Section 97 places extensive restrictions on the ability of employers to call in replacement labour to do the work of the strikers. Essentially, employers can not employ or engage people principally to “perform the work of a striking or locked out employee”. However existing employees can voluntarily agree to do this work.
Section 97 has the potential to give a strike real “teeth” because if an employer cannot replace striking staff, then even if large numbers of employees are not on strike, the business may be unable to operate if the strikers are in key roles.
The Court of Appeal has recently issued an important judgment on section 97 which may increase its impact even further. In Finau v Southward Engineering Ltd, a strike in the workplace resulted in a coil slitter machine not being operated. The employer then instructed two non striking employees to operate the coil slitter. The two non striking employees were employed as “tube mill operators” but they occasionally worked on the coil slitter.
The non striking employees didn’t want to undertake the work performed by their striking colleagues and so refused to operate the coil slitter. The employer then suspended them saying they were now parties to the strike.
The issue in the Employment Court was whether the employees could be made to work on the coil slitter as part of their normal duties or whether their agreement was essential. The employees’ union argued that the issue should be decided on the basis that the replacement employees must have been scheduled to do “the particular task that, but for the strike, would have been done by a worker on strike at the time in question”.
The Employment Court found that this approach would “tilt [the] balance very much in favour of employees and unions engaged in a strike”. It held that the non striking worker could be instructed to undertake the work if it was “the type of work” which comes within the normal duties of the non striking employee.

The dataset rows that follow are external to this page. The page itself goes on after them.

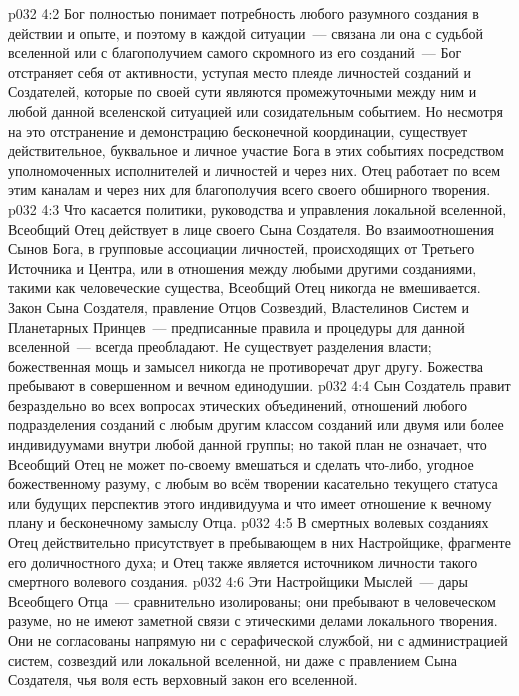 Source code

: \vs p032 4:2 Бог полностью понимает потребность любого разумного создания в действии и опыте, и поэтому в каждой ситуации~--- связана ли она с судьбой вселенной или с благополучием самого скромного из его созданий~--- Бог отстраняет себя от активности, уступая место плеяде личностей созданий и Создателей, которые по своей сути являются промежуточными между ним и любой данной вселенской ситуацией или созидательным событием. Но несмотря на это отстранение и демонстрацию бесконечной координации, существует действительное, буквальное и личное участие Бога в этих событиях посредством уполномоченных исполнителей и личностей и через них. Отец работает по всем этим каналам и через них для благополучия всего своего обширного творения.
\vs p032 4:3 \pc Что касается политики, руководства и управления локальной вселенной, Всеобщий Отец действует в лице своего Сына Создателя. Во взаимоотношения Сынов Бога, в групповые ассоциации личностей, происходящих от Третьего Источника и Центра, или в отношения между любыми другими созданиями, такими как человеческие существа, Всеобщий Отец никогда не вмешивается. Закон Сына Создателя, правление Отцов Созвездий, Властелинов Систем и Планетарных Принцев~--- предписанные правила и процедуры для данной вселенной~--- всегда преобладают. Не существует разделения власти; божественная мощь и замысел никогда не противоречат друг другу. Божества пребывают в совершенном и вечном единодушии.
\vs p032 4:4 Сын Создатель правит безраздельно во всех вопросах этических объединений, отношений любого подразделения созданий с любым другим классом созданий или двумя или более индивидуумами внутри любой данной группы; но такой план не означает, что Всеобщий Отец не может по\hyp{}своему вмешаться и сделать что\hyp{}либо, угодное божественному разуму, с любым  во всём творении касательно текущего статуса или будущих перспектив этого индивидуума и что имеет отношение к вечному плану и бесконечному замыслу Отца.
\vs p032 4:5 \pc В смертных волевых созданиях Отец действительно присутствует в пребывающем в них Настройщике, фрагменте его доличностного духа; и Отец также является источником личности такого смертного волевого создания.
\vs p032 4:6 \pc Эти Настройщики Мыслей~--- дары Всеобщего Отца~--- сравнительно изолированы; они пребывают в человеческом разуме, но не имеют заметной связи с этическими делами локального творения. Они не согласованы напрямую ни с серафической службой, ни с администрацией систем, созвездий или локальной вселенной, ни даже с правлением Сына Создателя, чья воля есть верховный закон его вселенной.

However, the Court of Appeal disagreed with the Employment Court’s conclusion. The Court held that the work of a striking or locked out employee meant “the work a striking or locked out employee would probably have been performing had he or she not been striking or locked out”.
The Court of Appeal felt that both the employer and the non striking employee needed a test that provided clarity to them both and so posed the following question – “the parties faced with a strike, need to imagine what the strike affected part of the workplace would probably have looked like were the strike not taking place… This mental picture is not to be constructed on a snapshot basis or in painstaking details; the mental picture is more broad brush than that”.
The Court stated that what the parties need to focus on is what the striking employee would have been doing over the period of the strike. If the employer wants another employee to undertake that work and if that other employee would not have been asked to do such work but for the strike, then section 97 will apply. That will mean that other employee can lawfully refuse to do that work.
Contingency plans may need to be re-examined in light of this decision, as it may no longer be safe to assume you have the resources to cover striking staff.